April 2025 - Webrequest Varnish to HAProxy Migration -

The Data Engineering and Traffic team have been collaborating on migrating the Webrequest dataset from VarnishKafka to HAProxyKafka. We have extensively evaluated both data streams in parallel and assessed downstream impacts as much as possible. With this document we want to document observed changes between both data streams and their impact.

We have migrated the Webrequest dataset to feed from HAProxy on Tuesday Apr 1, 2025.

We encourage anyone depending on this data pathway to review and send feedback.

Background

The Traffic team has evolved WMF CDN infrastructure, making HAproxy the “the front-most L7 layer for most of our traffic”. This allows to move the source of the Webrequest analytics dataset  from Varnish to HAProxy, getting more accurate data. An effort has been made between the Traffic and Data engineering teams to provide an exactly matching dataset but some changes are expected, impacting not only Webrequest but also downstream metrics among which the top-level visibility metrics pageviews and unique-devices. Even if the change is ultimately an increase in precision for our metrics, we wish to provide detailed explanations for the variations.

TLS redirects, rate-limiting responses and few more rows are included in the new dataset

The redirection from http:// to https:// to secure traffic is happening at HAProxy level, hence we were missing those rows when the data was sourced from Varnish.

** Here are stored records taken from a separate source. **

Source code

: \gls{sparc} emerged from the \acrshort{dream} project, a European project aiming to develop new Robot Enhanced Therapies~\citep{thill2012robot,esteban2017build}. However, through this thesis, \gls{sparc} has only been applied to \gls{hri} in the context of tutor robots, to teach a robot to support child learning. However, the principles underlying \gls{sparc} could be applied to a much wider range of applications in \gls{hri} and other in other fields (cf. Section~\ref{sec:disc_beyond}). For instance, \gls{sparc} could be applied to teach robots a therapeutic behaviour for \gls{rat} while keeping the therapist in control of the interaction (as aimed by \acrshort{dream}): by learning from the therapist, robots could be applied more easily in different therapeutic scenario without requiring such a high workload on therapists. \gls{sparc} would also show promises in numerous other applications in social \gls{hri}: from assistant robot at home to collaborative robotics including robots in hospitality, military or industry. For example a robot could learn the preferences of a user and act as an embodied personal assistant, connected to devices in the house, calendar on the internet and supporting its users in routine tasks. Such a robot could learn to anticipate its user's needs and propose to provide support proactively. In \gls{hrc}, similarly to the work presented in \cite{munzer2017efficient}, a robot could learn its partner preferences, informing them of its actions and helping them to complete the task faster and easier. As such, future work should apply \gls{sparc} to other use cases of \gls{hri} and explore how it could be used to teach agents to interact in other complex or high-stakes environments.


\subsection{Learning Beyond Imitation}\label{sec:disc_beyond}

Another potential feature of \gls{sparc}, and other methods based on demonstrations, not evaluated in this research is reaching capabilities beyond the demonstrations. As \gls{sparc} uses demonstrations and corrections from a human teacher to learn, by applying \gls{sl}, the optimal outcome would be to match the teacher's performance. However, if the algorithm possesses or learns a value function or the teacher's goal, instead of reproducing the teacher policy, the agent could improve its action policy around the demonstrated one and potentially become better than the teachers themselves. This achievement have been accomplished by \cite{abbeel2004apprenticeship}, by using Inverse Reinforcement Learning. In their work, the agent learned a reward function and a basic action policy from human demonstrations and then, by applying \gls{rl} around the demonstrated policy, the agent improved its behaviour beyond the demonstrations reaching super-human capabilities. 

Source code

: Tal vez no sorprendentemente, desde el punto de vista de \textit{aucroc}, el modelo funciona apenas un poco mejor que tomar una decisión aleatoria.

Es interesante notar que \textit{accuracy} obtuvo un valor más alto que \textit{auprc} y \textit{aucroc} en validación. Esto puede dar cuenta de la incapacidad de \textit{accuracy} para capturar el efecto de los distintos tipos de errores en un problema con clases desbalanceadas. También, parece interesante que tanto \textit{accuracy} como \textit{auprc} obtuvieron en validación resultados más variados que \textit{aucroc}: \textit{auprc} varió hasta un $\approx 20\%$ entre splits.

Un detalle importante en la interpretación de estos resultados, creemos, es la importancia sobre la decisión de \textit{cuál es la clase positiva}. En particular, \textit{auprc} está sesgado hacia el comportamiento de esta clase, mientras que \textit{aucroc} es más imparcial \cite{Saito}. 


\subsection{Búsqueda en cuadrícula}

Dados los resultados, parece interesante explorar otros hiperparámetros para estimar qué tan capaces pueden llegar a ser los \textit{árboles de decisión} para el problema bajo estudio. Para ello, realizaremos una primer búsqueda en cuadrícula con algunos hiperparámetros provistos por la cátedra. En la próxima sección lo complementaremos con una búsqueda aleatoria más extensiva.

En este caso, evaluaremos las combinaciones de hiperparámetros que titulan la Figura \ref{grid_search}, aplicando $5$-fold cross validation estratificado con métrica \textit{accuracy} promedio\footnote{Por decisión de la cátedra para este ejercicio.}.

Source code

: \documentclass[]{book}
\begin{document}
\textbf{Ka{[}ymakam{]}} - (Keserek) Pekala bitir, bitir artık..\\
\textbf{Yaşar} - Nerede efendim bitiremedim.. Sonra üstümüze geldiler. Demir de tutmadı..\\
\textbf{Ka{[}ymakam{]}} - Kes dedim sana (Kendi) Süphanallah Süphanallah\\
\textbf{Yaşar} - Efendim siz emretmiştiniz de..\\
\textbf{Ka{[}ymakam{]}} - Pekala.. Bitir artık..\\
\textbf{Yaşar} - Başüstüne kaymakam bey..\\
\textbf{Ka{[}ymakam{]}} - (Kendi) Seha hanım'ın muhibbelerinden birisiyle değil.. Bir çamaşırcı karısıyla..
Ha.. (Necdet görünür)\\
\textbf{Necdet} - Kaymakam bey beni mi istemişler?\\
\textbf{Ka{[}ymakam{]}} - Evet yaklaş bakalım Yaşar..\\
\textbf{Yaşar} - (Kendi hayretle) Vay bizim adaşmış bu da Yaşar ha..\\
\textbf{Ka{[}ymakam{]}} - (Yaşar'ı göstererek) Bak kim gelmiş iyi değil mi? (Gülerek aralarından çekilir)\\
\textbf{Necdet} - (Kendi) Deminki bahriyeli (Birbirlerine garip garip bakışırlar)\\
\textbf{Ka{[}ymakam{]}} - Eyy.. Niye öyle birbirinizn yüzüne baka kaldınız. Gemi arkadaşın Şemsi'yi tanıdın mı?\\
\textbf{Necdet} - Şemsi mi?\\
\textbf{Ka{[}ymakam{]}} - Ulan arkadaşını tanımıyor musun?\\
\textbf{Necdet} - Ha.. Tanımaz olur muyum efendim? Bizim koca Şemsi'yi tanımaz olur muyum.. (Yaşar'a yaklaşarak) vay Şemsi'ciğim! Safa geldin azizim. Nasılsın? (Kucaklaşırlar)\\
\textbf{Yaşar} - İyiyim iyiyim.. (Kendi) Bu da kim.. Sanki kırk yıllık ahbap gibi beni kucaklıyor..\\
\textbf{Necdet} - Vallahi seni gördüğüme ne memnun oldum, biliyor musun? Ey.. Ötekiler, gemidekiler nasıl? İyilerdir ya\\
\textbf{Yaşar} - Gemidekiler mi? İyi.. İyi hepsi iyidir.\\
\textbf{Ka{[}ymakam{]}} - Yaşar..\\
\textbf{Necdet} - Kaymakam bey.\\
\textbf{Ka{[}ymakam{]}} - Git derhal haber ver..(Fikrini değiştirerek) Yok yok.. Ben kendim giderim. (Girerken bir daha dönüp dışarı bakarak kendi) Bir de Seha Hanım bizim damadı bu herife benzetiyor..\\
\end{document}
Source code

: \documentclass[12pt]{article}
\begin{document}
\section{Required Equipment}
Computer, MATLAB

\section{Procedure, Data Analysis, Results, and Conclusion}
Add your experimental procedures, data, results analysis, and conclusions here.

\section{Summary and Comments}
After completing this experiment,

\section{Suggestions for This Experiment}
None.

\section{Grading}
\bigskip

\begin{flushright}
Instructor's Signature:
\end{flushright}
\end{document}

Our analysis has shown a growth of approximately 2 times the number of 301 redirects, from less than 10 million rows to between 15 and 25 million rows (see TLS Redirects appendix).

Those new rows don’t directly impact the top-level metric as the redirections are not considered as pageviews. They can have an indirect impact on the automated-traffic detection though, as actors making a large number of redirects are considered automated. However our analysis has not shown any significant change due to the redirects to the automated-traffic detection.


Similarly, rate-limitting responses (HTTP-code 429) happen mostly at HAProxy level, and we now have a lot more rows of this form in the dataset. There is a lot of variability as to when we observe those so it’s not possible to provide an estimate for how many rows we’ll have, but we know those don’t affect pageviews nor unique-devices as the 429 response code is not considered for those metrics.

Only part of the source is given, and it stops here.